Problem to work on
Write out again, exactly, the lines below starting at the one with "Buhay kayo, Panginoon!" and ending at the one with "Pinaghigantihan nʼyo ang".
··· Records for this task ···
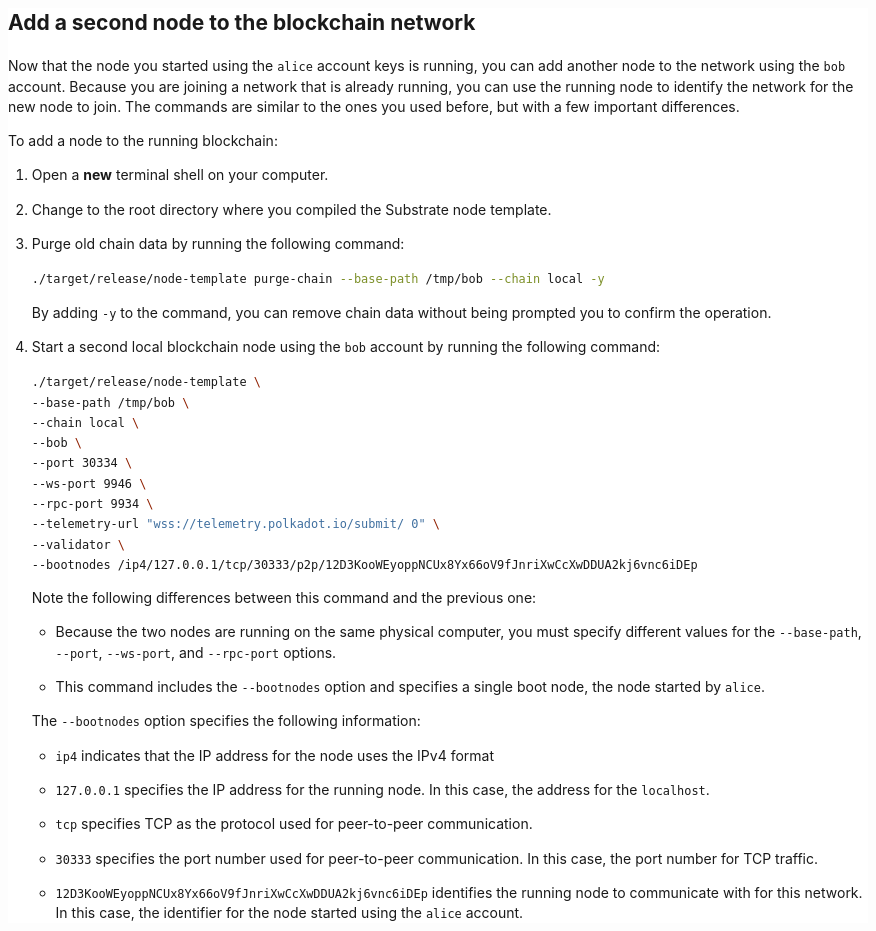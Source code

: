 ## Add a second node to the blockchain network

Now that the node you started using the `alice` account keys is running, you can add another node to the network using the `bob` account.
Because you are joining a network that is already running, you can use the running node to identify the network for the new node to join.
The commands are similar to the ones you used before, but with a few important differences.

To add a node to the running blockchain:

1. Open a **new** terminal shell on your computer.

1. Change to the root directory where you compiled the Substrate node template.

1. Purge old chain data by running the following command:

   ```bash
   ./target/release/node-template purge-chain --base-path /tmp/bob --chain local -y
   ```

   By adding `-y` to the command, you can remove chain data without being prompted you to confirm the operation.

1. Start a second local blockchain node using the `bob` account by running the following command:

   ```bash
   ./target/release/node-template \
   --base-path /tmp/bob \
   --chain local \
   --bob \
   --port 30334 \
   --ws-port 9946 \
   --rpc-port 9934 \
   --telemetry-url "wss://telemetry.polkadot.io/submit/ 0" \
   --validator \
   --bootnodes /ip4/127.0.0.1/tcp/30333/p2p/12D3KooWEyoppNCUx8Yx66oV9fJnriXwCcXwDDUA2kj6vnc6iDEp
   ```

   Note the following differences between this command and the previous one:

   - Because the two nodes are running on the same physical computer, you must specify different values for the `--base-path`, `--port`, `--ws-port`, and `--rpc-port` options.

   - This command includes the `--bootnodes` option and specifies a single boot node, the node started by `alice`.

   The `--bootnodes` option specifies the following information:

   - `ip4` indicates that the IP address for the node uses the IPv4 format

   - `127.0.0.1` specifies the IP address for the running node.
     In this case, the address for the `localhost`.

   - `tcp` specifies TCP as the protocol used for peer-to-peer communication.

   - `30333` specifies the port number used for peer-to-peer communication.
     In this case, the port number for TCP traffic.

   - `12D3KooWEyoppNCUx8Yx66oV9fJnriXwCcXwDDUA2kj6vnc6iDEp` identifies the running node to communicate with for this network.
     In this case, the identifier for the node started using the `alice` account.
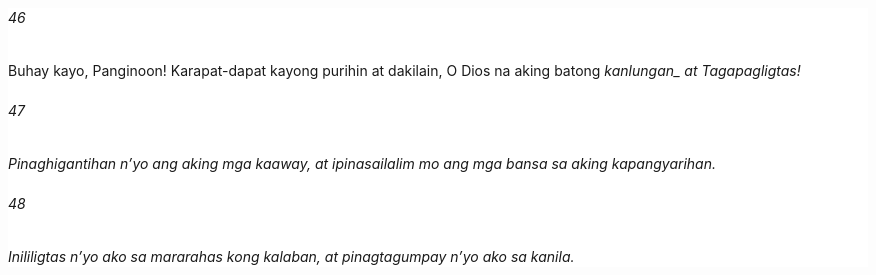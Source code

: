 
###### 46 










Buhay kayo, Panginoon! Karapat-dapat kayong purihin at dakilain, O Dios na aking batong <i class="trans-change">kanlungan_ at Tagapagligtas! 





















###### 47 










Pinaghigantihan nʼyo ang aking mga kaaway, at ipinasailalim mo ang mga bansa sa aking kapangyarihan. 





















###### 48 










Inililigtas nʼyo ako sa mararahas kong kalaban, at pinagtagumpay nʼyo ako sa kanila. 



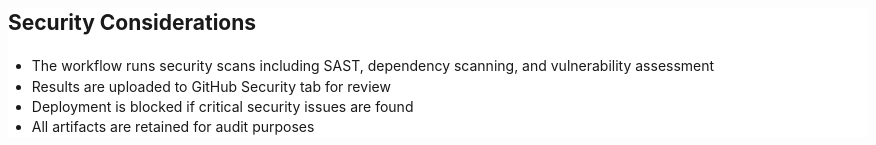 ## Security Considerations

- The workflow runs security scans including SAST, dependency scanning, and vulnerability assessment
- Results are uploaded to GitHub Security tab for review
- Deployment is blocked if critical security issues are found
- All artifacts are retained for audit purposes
···
··· Records for this task ···
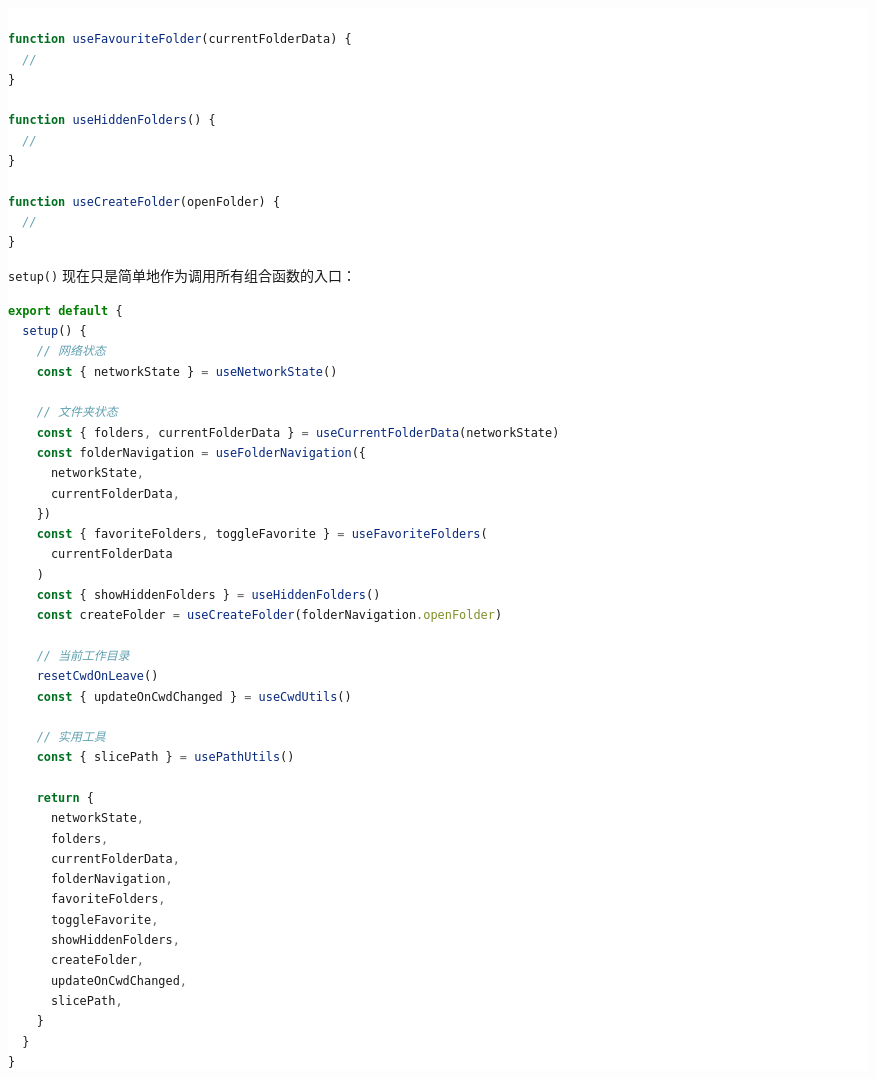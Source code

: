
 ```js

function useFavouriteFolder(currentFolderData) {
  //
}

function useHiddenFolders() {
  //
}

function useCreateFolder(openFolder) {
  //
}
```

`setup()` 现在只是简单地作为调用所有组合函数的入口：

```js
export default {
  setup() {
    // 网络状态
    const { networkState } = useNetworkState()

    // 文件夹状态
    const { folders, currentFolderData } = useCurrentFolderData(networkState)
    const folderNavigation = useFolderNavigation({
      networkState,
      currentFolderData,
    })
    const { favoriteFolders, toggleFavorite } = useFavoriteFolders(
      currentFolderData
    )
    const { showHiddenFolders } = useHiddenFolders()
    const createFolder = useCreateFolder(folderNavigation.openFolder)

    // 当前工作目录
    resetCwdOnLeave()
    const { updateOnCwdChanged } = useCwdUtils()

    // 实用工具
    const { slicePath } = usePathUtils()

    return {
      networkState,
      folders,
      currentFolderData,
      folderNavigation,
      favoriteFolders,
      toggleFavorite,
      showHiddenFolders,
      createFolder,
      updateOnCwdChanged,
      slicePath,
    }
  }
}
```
···
Output for this exercise
Buhay kayo, Panginoon! Karapat-dapat kayong purihin at dakilain, O Dios na aking batong <i class="trans-change">kanlungan_ at Tagapagligtas! 





















###### 47 










Pinaghigantihan nʼyo ang aking mga kaaway, at ipinasailalim mo ang mga bansa sa aking kapangyarihan. 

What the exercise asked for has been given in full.